The UK Budget for 2019/20 will be unveiled later today by Chancellor of the Exchequer Philip Hammond. While nearly all recent discussion and debate at Westminster has been consumed by Brexit, the political context for this budget is quite different.
Obviously, it will be almost impossible to avoid the issue of Brexit completely. The forecasts for economic growth and the public finances will be determined, in large part, by the assumptions made about the UK’s exit from the EU. It is also likely that the Chancellor will announce some measures to ‘Brexit-proof’ the economy, though it is hard to imagine how any such announcements would be anything other than symbolic at this stage.

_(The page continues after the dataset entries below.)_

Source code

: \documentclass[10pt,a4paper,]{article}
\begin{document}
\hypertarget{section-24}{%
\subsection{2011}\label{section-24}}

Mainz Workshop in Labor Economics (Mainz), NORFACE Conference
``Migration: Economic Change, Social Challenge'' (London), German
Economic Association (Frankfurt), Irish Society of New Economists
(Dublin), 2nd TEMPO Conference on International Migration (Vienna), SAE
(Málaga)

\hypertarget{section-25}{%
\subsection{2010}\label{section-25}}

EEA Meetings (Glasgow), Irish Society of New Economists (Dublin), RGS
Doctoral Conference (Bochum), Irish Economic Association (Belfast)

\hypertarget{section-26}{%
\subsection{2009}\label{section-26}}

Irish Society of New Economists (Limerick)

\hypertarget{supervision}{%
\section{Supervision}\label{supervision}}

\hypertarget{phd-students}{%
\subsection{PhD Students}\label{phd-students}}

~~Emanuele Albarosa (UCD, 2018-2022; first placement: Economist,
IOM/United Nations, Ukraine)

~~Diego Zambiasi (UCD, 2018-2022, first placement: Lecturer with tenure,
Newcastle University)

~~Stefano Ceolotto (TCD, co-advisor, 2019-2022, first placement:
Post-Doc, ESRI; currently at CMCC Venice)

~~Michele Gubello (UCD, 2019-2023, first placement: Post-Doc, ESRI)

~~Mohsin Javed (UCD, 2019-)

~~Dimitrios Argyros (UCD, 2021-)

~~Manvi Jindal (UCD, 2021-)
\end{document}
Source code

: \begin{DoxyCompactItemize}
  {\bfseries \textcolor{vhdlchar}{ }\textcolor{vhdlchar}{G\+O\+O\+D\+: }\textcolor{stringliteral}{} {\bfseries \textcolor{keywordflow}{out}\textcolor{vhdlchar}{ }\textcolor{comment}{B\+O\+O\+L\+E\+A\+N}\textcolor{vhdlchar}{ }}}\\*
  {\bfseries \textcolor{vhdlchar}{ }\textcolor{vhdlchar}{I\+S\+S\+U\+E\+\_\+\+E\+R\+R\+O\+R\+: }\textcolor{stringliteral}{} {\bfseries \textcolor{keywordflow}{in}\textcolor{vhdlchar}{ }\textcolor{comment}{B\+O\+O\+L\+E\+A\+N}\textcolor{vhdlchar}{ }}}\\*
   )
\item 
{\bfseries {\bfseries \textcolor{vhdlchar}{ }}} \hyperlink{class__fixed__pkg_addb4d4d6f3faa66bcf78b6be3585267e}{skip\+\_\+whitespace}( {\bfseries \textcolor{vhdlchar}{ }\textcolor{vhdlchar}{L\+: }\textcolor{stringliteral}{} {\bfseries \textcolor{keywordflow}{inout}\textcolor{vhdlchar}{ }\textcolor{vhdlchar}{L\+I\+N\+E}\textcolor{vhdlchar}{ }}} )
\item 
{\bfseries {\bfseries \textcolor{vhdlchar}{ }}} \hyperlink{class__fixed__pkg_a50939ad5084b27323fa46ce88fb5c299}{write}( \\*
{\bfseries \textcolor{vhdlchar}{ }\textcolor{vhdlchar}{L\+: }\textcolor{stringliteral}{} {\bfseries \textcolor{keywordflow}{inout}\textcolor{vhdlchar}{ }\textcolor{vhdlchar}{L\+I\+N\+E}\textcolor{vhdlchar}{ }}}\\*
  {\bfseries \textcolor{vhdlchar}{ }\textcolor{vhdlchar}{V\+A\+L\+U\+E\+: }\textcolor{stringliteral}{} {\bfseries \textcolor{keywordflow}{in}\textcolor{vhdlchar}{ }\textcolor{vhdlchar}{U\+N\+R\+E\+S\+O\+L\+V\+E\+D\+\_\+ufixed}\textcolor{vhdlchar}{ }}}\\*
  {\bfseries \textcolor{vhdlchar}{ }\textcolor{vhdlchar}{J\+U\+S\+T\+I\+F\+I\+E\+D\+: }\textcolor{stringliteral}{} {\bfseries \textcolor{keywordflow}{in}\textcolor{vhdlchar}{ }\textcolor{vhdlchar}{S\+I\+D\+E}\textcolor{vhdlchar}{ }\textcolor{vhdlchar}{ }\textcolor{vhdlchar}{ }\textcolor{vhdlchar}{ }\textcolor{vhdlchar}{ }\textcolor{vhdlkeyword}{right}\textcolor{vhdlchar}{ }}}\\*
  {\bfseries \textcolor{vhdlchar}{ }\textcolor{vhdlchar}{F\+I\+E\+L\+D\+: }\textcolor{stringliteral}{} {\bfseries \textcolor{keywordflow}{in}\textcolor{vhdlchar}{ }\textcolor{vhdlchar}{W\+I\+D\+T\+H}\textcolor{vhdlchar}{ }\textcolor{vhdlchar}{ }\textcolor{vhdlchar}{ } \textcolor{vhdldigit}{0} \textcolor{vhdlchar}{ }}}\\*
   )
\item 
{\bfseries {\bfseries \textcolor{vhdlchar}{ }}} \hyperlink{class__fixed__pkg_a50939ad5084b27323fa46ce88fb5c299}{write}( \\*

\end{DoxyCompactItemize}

It was announced at the Conservative Party Conference last month that the political context for this Budget would be ‘the end of austerity’. The Prime Minister, Theresa May, told the country that "their hard work has paid off" and "the end is in sight”. It was implied that if we could only get Brexit over the line, all the pain would end. It was a curious announcement for a number of reasons.
Firstly, ending austerity this year would seem to contradict the Chancellor’s stated plan to ‘balance the books’ by the mid-2020s. The Institute for Fiscal Studies pointed out that unless taxes were to rise by some £19bn by 2022/23, then only increased borrowing could accommodate this change of policy. Secondly, it is not clear whether the end of austerity would mean an end to all cuts. £19bn is the figure that would be required just to avoid further cuts in departmental expenditure. There are a further £7bn cuts already pencilled in for welfare.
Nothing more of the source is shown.